• What is needed: Check each line of the records below and collect those holding "المرور".

Stored data:
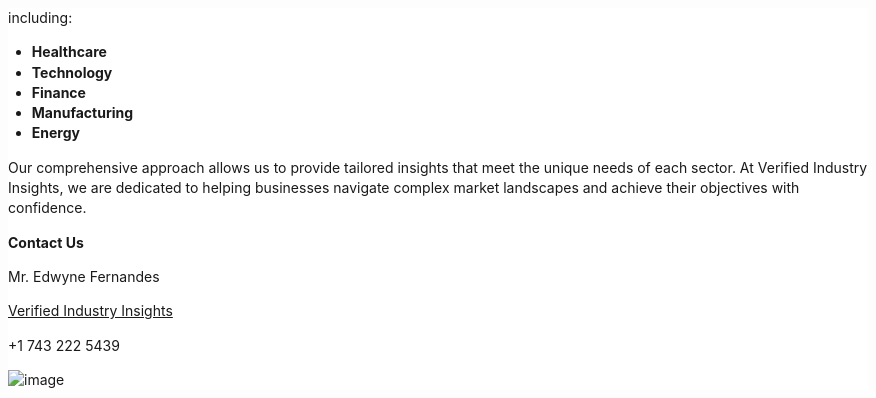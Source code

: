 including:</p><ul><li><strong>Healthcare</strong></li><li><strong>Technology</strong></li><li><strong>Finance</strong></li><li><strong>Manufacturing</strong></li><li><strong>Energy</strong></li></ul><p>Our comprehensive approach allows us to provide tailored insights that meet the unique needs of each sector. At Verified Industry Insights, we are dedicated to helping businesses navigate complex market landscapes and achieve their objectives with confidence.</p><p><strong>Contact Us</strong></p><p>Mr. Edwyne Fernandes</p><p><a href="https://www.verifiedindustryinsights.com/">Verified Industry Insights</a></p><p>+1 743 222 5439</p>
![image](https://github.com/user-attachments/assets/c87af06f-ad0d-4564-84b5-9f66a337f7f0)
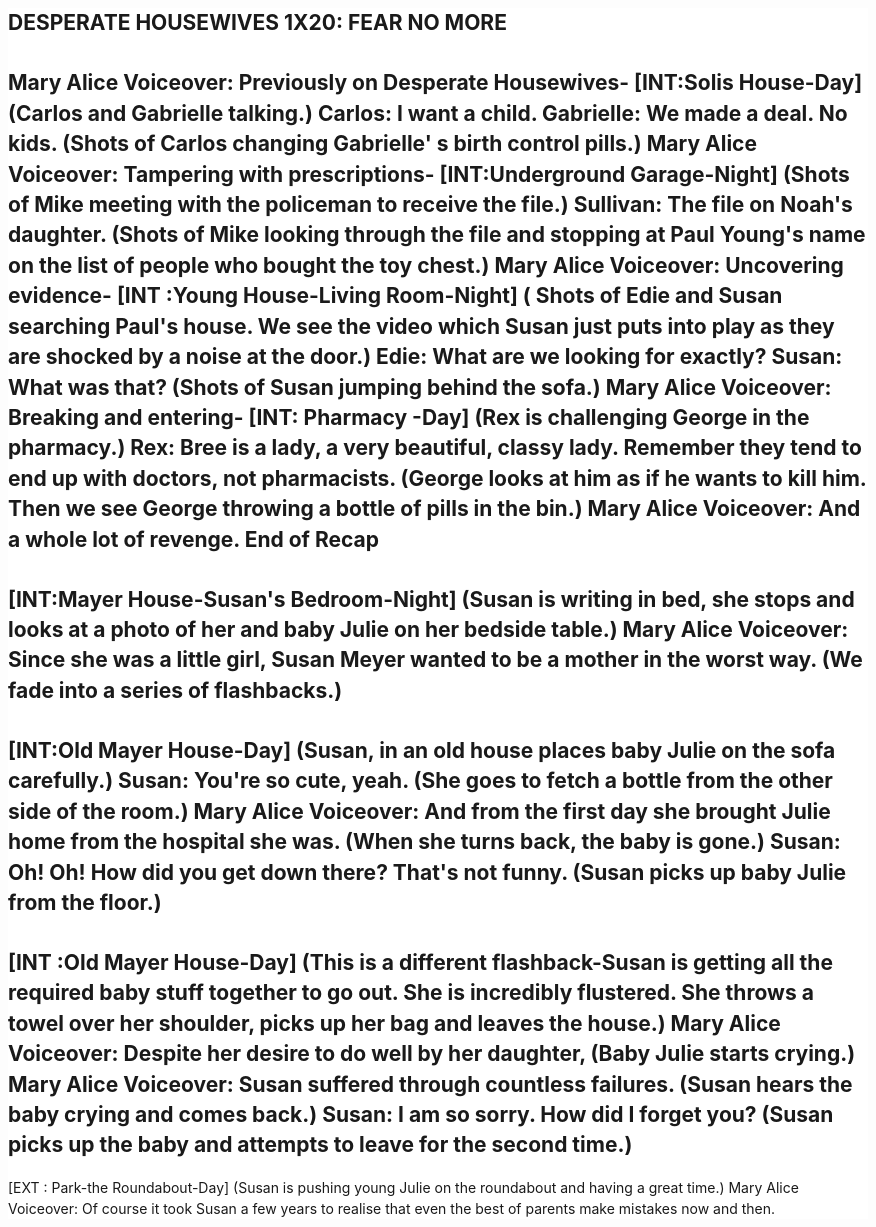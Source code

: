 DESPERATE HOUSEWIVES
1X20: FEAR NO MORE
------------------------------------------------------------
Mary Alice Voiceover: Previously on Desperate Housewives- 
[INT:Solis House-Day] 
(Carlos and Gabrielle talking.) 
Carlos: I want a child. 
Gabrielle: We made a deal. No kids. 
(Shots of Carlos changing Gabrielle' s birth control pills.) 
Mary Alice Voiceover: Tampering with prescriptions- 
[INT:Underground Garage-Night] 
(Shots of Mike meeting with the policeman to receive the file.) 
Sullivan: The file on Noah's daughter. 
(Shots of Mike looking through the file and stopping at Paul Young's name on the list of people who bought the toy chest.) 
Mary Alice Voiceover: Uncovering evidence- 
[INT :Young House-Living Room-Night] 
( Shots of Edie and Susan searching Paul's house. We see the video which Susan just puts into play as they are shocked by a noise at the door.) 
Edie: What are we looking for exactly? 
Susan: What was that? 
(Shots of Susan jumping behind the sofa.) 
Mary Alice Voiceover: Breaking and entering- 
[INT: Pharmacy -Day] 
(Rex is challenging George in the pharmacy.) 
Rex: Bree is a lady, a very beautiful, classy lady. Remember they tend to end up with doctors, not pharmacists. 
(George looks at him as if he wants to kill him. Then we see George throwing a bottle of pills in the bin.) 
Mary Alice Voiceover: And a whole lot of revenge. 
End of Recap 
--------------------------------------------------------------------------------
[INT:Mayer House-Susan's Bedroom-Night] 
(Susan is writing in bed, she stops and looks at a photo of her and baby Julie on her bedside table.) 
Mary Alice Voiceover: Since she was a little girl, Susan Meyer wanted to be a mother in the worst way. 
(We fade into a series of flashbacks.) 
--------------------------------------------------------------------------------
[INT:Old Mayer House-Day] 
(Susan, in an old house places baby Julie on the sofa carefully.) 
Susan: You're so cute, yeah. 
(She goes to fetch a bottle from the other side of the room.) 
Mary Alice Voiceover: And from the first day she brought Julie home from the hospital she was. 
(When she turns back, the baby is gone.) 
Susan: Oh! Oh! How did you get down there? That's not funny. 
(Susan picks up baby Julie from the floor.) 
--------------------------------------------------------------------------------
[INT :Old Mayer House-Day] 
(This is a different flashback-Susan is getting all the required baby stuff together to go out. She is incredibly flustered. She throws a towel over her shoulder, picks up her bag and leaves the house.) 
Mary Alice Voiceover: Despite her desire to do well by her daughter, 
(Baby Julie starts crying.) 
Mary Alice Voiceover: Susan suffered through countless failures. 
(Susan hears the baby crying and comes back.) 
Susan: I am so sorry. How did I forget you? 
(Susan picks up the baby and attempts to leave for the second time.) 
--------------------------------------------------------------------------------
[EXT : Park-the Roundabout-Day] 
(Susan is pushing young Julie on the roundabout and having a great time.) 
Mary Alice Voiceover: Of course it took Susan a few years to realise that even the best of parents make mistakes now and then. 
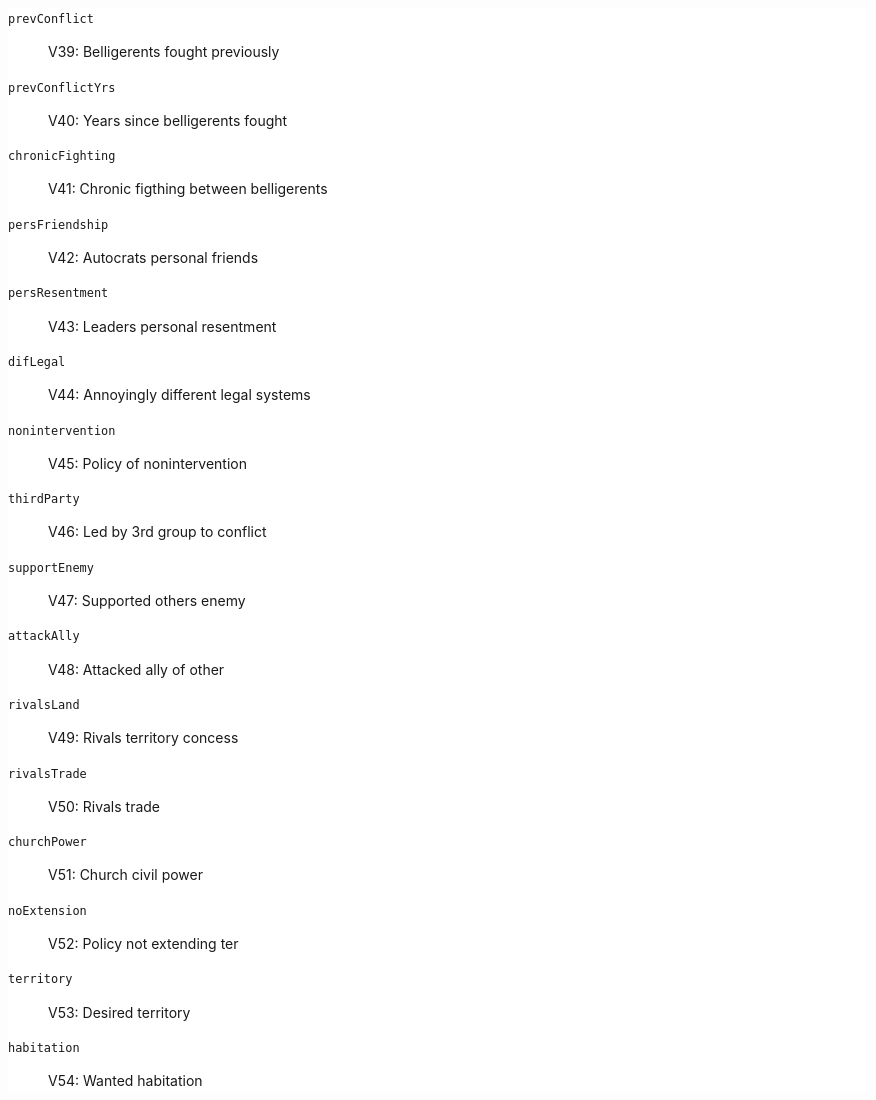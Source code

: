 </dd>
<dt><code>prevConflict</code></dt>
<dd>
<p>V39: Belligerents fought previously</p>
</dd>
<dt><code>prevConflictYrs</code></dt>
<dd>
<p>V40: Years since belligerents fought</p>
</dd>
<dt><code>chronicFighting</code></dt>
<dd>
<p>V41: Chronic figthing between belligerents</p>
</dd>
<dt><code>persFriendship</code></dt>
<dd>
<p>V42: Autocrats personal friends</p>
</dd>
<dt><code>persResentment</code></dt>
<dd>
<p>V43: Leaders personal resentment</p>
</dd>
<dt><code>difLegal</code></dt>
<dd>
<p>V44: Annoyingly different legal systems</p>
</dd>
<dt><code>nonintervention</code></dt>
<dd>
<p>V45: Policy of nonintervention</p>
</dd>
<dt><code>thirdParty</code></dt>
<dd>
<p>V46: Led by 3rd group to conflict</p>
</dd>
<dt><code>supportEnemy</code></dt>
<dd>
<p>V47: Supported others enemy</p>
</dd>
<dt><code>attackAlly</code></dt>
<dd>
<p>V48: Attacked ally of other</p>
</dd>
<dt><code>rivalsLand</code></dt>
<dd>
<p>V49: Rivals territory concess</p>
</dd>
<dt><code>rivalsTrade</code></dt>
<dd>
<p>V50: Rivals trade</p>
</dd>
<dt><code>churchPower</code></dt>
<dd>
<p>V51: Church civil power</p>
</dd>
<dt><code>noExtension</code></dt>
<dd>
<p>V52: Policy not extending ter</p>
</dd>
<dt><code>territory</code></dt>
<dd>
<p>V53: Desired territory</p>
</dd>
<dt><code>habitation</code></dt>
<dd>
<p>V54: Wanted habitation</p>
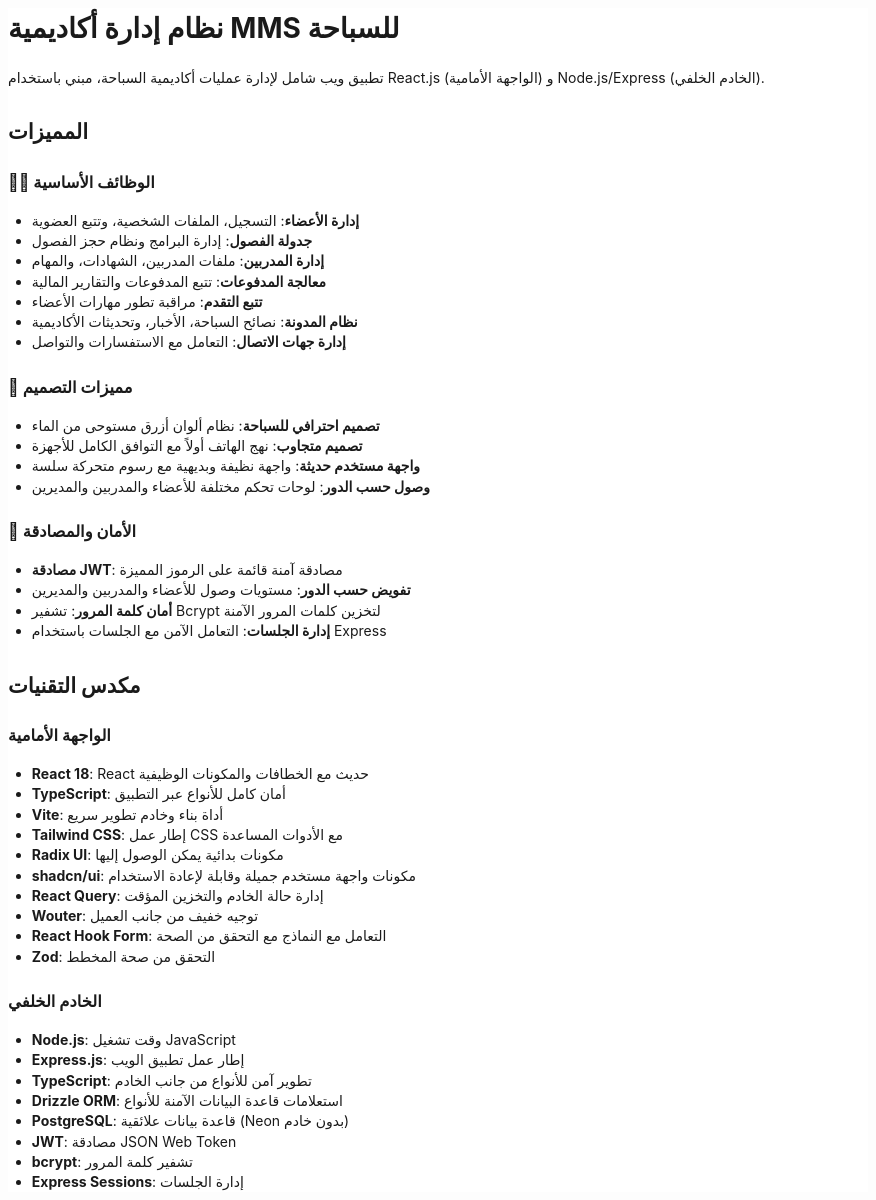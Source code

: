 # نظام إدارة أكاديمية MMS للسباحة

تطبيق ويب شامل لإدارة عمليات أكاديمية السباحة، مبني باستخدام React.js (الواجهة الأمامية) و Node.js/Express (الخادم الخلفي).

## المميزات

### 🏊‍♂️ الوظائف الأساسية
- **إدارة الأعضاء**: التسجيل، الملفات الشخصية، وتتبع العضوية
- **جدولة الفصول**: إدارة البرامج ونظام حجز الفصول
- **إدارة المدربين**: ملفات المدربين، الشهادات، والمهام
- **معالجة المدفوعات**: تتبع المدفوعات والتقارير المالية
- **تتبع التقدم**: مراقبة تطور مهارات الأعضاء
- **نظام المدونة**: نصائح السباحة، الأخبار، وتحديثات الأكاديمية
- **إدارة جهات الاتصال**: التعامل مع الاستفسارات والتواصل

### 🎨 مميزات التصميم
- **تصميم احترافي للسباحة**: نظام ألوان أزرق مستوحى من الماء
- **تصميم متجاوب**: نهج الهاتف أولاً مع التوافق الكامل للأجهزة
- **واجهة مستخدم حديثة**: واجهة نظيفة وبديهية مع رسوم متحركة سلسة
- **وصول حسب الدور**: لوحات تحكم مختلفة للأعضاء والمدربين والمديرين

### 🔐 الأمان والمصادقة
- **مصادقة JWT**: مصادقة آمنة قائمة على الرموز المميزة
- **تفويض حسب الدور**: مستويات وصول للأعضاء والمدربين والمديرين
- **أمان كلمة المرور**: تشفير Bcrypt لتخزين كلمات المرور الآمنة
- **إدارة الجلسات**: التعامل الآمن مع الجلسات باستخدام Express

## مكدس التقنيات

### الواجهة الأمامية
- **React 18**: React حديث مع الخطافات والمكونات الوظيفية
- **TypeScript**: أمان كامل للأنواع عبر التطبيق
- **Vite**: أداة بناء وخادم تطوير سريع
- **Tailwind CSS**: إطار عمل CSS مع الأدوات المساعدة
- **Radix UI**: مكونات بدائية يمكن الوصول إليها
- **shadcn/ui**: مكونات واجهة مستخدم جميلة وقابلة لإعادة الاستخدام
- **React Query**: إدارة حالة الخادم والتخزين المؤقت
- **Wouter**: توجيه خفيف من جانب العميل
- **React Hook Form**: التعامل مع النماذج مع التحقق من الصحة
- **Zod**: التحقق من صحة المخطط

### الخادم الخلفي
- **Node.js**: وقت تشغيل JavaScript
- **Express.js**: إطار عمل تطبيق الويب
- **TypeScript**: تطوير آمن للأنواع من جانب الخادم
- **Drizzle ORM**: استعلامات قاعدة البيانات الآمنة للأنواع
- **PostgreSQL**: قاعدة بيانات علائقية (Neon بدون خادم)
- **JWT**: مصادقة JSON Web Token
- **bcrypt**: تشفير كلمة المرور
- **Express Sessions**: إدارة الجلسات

• Answer box:
- **أمان كلمة المرور**: تشفير Bcrypt لتخزين كلمات المرور الآمنة
- **bcrypt**: تشفير كلمة المرور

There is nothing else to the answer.